ETS!: How did you get started?
Jean: My first activism was when I was about three, my father was on strike
and took my sister and me into New York City with him to help picket and
leaflet. We passed out leaflets, and I don't remember it too well, but my
father said that the strikers were having a hard time, most of the people
were refusing the leaflets, but when they saw a three-year-old, most of the
people took it. Later I was active opposing the Vietnam War. I lived in a
very conservative community, Woodbridge, New Jersey, a pretty conservative
suburb. For a long time I was the only person I knew in high school that
was at all critical of the Vietnam War, I spoke out in history classes and
had debates with my history teacher in 11th grade. He told me that I'd been
duped by the Communists. He was a nice guy and he was concerned for me. He
thought that eventually I would see the light and because of my past I
would be discriminated against. This guy, that thought the United States
was this wonderful democracy, still thought that this wonderful democracy
would hold some political activity against me when we're supposed to have
freedom of speech. But, in any case, I never did see the light.
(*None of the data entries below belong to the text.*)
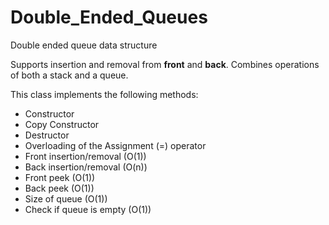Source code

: # Double_Ended_Queues
Double ended queue data structure

Supports insertion and removal from **front** and **back**. Combines operations of both a stack and a queue.

This class implements the following methods:
* Constructor
* Copy Constructor
* Destructor
* Overloading of the Assignment (=) operator
* Front insertion/removal (O(1))
* Back insertion/removal  (O(n))
* Front peek  (O(1))
* Back peek (O(1))
* Size of queue (O(1))
* Check if queue is empty (O(1))
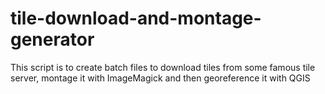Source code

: # tile-download-and-montage-generator
This script is to create batch files to download tiles from some famous tile server, montage it with ImageMagick and then georeference it with QGIS
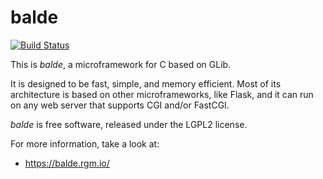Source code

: balde
=====

[![Build Status](https://travis-ci.org/balde/balde.svg?branch=master)](https://travis-ci.org/balde/balde)

This is *balde*, a microframework for C based on GLib.

It is designed to be fast, simple, and memory efficient. Most of its architecture is based on other microframeworks, like Flask, and it can run on any web server that supports CGI and/or FastCGI.

*balde* is free software, released under the LGPL2 license.

For more information, take a look at:

- https://balde.rgm.io/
ETS!: How do your co-workers respond to your activism? Do you broach it at
all in the workplace?
Jean: I do, I sometimes put up flyers and posters, I'm very fortunate to be
with a good group of people who either agree or are tolerant of my putting
things up. My supervisor has been very supportive. He doesn't approve of
some of my tactics, but he does approve of my goals.
ETS!: What kind of tactics?
Jean: Getting arrested and going to jail kind of tactics.
ETS!: You've been arrested?
Jean: Yeah, a few times, for "not following the lawful order of a police
officer." I was at the Federal Building sitting on the floor of the lobby.
The police officer told me I should leave and I didn't. My early arrests
were with regard to U.S. policy in Central America, and the later ones have
been with regard to U.S. policy in Iraq. I feel an obligation to protest
that.
ETS!: What do you think that accomplishes?
Jean: It draws attention to the issue, and the main thing that going to
jail specifically accomplishes is that it shocks people, it makes people
think about the issue because they realize how important it is to someone.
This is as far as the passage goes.